## Entries supplied
━━━━

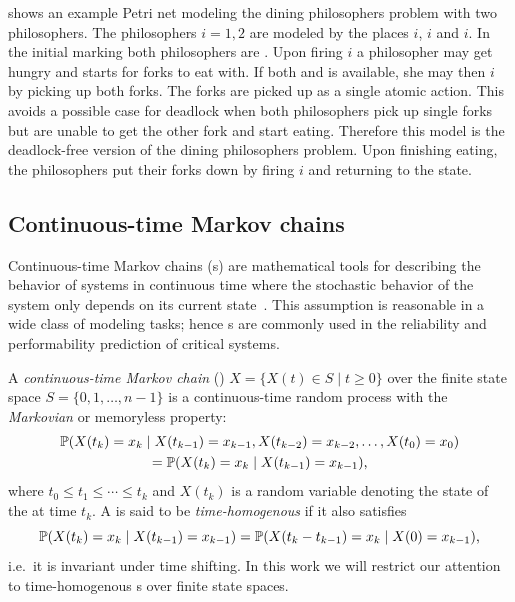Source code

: \begin{runningExample}\label{ex:background:pn}
   shows an example Petri net modeling the dining philosophers problem with two philosophers. The philosophers \(i = 1, 2\) are modeled by the places \(i\), \(i\) and \(i\). In the initial marking both philosophers are . Upon firing \(i\) a philosopher may get hungry and starts  for forks to eat with. If both  and  is available, she may then \(i\) by picking up both forks. The forks are picked up as a single atomic action. This avoids a possible case for deadlock when both philosophers pick up single forks but are unable to get the other fork and start eating. Therefore this model is the deadlock-free version of the dining philosophers problem. Upon finishing eating, the philosophers put their forks down by firing \(i\) and returning to the  state.
\end{runningExample}

\subsection{Continuous-time Markov chains}
\label{ssec:background:ctmc}

Continuous-time Markov chains (s) are mathematical tools for describing the behavior of systems in continuous time where the stochastic behavior of the system only depends on its current state~. This assumption is reasonable in a wide class of modeling tasks; hence s are commonly used in the reliability and performability prediction of critical systems.

\begin{dfn}
  A \emph{continuous-time Markov chain} ()
  \(X = \{ X(t) \in S \mid t \ge 0 \}\) over the finite state
  space $S = \{0, 1, \ldots, n - 1\}$ is a continuous-time random
  process with the \emph{Markovian} or memoryless property:
  \begin{multline}\allowdisplaybreaks[0]
    \Pr(X(t_k) = x_k \mid X(t_{k - 1}) = x_{k - 1}, X(t_{k -
      2}) = x_{k - 2}, \ldots, X(t_{0}) = x_{0}) \\
    = \Pr(X(t_k) = x_k \mid X(t_{k - 1}) = x_{k - 1}) \text,
  \end{multline}
  where $t_0 \le t_1 \le \cdots \le t_k$ and $X(t_k)$ is a random variable denoting the state of the  at time $t_k$. A  is said to be
  \emph{time-homogenous} if it also satisfies
  \begin{equation}
    \Pr(X(t_k) = x_k \mid X(t_{k - 1}) = x_{k - 1}) = \Pr(X(t_k - t_{k -
      1}) = x_k \mid X(0) = x_{k - 1}) \text,
  \end{equation}
  i.e.~it is invariant under time shifting. In this work we will restrict our attention to time-homogenous s over finite state spaces.
\end{dfn}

━━━━

## What the task requires
After reading the material above, tally the lines that include the string "runningExample" and give only the number.

## Solution
2